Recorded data
• • • •

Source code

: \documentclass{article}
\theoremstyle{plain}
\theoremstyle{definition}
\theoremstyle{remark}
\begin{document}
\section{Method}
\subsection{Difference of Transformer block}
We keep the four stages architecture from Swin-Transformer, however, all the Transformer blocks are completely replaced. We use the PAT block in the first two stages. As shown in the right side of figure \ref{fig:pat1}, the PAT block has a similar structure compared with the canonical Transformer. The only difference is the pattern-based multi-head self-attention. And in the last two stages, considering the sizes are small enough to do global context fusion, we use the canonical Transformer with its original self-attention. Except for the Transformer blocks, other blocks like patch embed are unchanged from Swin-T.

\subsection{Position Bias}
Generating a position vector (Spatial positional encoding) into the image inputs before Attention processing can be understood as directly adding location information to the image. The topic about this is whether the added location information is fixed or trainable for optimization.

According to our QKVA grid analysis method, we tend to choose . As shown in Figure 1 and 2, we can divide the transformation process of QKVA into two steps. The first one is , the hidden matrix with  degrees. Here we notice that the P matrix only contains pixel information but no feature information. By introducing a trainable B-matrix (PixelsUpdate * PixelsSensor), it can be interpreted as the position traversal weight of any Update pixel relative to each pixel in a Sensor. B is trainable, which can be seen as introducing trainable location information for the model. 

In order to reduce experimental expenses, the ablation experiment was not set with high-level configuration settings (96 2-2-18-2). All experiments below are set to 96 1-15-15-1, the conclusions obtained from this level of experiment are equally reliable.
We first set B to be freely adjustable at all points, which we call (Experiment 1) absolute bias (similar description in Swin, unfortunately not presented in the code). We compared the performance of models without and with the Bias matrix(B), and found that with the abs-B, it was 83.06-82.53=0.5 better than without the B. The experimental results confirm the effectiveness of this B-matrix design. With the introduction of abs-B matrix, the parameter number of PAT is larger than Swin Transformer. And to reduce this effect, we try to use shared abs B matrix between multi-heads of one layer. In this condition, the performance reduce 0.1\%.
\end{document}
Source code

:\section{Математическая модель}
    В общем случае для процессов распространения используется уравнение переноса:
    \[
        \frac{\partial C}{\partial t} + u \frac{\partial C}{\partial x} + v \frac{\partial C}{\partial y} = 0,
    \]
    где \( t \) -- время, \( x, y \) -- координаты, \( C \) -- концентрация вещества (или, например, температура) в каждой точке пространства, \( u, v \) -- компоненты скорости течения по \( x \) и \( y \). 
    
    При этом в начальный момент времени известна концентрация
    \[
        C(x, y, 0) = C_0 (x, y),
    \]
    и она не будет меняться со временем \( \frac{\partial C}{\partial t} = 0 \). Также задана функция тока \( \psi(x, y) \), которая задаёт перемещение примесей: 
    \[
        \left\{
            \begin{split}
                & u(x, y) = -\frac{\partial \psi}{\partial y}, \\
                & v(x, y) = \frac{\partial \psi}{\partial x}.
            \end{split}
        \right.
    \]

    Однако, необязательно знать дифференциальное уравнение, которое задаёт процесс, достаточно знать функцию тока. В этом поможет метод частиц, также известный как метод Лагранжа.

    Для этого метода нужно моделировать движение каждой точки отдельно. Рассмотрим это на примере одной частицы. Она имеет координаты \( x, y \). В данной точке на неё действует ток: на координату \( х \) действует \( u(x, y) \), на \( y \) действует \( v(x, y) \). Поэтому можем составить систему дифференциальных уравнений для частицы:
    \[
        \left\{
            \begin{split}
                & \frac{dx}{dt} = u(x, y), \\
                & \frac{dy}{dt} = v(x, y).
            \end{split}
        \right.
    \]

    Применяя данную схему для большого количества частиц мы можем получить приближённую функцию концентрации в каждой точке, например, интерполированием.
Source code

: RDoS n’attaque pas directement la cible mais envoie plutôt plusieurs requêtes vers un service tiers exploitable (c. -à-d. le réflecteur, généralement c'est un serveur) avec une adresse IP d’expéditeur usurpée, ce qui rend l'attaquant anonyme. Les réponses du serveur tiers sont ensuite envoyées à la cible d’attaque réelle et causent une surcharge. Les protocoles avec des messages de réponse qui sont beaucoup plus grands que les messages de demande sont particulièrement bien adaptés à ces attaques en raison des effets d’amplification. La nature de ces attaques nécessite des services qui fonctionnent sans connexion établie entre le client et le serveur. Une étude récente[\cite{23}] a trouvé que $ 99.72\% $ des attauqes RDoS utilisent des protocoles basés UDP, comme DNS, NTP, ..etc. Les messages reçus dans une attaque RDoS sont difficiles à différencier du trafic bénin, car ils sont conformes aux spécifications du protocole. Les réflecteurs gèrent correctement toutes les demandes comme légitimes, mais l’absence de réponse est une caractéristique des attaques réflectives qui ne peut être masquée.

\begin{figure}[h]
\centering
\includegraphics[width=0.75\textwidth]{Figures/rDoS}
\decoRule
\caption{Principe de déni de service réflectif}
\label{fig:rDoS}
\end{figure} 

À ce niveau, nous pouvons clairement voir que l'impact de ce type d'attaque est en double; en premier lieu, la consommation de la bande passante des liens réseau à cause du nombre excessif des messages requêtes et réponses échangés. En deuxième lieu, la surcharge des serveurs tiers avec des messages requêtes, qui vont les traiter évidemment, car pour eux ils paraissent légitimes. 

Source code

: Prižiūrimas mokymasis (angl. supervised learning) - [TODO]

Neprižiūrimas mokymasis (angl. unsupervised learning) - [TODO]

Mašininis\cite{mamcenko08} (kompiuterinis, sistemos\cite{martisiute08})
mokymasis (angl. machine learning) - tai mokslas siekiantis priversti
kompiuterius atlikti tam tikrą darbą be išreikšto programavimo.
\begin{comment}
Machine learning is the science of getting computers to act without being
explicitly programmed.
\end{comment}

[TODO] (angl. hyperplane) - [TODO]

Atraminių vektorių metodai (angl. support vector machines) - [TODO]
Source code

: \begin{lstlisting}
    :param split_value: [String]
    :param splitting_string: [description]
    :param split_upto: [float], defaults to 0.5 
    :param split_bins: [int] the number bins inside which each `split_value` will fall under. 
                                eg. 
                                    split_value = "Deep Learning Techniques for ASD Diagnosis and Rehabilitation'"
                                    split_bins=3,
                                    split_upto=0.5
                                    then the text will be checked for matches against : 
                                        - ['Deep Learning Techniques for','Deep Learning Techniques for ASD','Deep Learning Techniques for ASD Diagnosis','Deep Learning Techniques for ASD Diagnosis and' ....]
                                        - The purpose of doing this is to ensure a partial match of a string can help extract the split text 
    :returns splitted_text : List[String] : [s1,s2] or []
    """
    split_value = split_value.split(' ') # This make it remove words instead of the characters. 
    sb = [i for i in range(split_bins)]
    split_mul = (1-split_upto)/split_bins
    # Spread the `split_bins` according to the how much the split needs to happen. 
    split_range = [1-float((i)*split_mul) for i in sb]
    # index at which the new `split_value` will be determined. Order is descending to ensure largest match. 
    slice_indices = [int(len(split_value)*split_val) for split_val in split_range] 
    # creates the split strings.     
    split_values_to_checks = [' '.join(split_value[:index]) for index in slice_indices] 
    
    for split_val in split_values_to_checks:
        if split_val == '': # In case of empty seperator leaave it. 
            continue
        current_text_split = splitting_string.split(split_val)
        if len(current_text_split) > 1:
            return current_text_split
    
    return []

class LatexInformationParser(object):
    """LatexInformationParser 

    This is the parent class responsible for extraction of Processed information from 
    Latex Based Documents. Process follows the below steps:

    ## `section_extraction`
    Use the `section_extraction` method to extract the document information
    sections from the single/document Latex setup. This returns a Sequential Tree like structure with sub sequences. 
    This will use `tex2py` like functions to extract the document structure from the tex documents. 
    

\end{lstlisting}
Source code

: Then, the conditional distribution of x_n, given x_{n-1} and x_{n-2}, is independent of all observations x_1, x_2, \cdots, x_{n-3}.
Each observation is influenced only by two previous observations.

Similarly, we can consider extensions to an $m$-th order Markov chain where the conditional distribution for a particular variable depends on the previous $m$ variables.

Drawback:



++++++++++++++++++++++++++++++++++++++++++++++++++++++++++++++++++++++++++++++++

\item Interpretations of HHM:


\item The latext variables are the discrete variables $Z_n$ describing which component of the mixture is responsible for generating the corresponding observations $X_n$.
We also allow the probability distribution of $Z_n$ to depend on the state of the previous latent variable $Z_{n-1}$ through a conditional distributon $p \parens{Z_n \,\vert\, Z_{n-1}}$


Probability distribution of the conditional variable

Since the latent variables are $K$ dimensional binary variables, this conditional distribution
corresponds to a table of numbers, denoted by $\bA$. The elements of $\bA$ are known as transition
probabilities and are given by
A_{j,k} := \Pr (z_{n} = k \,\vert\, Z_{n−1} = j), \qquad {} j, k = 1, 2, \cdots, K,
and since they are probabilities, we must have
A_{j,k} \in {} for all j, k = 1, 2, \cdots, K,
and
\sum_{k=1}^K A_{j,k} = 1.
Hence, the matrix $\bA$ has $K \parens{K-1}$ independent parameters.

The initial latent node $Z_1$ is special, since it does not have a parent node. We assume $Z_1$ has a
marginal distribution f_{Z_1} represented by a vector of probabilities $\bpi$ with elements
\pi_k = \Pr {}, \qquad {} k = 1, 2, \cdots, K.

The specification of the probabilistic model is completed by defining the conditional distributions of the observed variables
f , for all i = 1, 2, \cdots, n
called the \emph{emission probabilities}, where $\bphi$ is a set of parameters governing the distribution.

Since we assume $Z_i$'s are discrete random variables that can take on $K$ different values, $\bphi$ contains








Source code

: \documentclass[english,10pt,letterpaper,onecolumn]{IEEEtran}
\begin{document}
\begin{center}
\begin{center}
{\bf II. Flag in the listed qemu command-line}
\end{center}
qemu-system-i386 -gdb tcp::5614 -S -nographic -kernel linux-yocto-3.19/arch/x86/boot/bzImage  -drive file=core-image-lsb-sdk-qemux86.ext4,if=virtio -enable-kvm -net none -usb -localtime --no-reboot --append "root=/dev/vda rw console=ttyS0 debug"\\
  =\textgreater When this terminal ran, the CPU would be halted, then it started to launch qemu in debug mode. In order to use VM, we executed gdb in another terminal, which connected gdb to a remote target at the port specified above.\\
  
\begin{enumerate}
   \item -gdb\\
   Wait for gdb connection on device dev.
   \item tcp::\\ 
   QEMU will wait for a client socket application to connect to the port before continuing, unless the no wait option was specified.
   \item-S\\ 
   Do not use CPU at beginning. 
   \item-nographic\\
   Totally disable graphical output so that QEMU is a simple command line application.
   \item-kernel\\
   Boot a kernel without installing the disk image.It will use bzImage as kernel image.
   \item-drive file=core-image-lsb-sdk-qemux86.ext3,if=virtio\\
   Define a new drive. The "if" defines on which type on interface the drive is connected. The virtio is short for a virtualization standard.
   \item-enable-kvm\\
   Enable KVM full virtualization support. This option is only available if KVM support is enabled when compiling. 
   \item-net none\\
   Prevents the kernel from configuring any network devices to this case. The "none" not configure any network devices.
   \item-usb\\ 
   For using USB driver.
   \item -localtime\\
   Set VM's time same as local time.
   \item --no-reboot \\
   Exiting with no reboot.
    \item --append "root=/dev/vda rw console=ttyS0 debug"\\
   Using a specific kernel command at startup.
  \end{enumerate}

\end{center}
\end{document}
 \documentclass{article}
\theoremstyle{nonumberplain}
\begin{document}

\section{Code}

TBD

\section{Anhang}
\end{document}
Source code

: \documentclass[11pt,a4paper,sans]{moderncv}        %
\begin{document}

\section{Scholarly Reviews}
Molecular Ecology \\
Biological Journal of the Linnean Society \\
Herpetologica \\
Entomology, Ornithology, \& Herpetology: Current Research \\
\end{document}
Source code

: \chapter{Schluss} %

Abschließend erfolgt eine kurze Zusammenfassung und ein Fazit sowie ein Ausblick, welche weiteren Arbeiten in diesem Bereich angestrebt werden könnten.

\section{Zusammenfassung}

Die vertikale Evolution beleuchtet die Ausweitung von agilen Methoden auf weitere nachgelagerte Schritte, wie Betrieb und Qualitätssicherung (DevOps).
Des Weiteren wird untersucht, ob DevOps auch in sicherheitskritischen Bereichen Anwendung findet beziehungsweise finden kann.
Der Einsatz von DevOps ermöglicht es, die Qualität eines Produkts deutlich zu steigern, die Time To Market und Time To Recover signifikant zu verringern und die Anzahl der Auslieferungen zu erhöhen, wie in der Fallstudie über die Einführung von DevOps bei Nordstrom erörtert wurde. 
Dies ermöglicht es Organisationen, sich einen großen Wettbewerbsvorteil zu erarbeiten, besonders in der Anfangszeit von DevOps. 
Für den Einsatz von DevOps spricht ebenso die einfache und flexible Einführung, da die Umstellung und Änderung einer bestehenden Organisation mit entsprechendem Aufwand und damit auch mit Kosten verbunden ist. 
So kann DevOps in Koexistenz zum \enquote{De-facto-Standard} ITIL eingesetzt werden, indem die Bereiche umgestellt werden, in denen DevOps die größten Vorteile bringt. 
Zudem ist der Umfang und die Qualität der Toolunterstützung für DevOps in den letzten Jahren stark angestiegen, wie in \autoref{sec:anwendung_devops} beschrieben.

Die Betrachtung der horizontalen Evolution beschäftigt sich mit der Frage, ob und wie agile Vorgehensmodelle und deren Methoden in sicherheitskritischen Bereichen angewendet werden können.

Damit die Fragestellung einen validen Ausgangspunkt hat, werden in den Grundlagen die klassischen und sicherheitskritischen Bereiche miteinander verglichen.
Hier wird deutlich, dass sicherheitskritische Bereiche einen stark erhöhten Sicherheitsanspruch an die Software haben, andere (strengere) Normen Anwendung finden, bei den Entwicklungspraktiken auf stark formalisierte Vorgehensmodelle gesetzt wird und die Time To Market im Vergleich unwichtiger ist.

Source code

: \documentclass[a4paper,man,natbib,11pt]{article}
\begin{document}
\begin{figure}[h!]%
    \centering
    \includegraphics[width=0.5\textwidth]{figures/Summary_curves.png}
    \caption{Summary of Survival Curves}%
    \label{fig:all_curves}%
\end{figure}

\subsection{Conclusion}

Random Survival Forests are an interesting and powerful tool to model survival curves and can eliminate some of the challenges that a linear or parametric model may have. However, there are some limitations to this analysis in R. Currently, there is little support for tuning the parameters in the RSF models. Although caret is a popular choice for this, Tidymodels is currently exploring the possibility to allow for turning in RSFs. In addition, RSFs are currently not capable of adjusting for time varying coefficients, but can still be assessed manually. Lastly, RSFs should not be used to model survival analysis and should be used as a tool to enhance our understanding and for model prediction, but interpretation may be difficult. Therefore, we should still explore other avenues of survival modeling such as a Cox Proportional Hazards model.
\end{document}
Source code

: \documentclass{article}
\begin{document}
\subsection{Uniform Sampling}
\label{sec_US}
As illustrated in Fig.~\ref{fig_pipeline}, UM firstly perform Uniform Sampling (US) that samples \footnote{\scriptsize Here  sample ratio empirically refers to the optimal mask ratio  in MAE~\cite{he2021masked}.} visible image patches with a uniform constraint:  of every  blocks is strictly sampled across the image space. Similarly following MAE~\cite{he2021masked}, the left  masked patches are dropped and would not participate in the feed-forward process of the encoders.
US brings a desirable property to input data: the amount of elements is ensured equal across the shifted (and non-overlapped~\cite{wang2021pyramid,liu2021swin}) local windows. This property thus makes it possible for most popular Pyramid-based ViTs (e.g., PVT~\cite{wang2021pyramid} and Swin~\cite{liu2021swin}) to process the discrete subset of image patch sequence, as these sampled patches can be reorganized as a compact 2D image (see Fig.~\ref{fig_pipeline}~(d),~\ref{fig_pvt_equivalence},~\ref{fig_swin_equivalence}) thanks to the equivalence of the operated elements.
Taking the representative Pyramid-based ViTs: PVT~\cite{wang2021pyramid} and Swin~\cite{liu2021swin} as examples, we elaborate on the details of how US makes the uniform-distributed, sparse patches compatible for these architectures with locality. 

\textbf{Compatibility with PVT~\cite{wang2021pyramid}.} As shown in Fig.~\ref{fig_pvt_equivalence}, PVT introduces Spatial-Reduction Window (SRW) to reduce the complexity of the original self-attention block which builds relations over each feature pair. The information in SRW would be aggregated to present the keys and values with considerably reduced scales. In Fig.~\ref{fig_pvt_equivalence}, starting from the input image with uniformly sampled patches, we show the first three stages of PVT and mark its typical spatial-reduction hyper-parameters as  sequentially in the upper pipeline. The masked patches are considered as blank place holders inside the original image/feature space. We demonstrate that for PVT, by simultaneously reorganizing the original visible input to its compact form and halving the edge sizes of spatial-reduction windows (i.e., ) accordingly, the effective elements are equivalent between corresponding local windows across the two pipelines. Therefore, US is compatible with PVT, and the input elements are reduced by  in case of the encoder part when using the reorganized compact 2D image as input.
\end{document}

• • • •

* [Required action]: Copy out only the lines of the records above from the one with "will fall under." through the one with "then the text", exactly as they stand, both included.

* [Answer box]:
    :param split_bins: [int] the number bins inside which each `split_value` will fall under. 
                                eg. 
                                    split_value = "Deep Learning Techniques for ASD Diagnosis and Rehabilitation'"
                                    split_bins=3,
                                    split_upto=0.5
                                    then the text will be checked for matches against : 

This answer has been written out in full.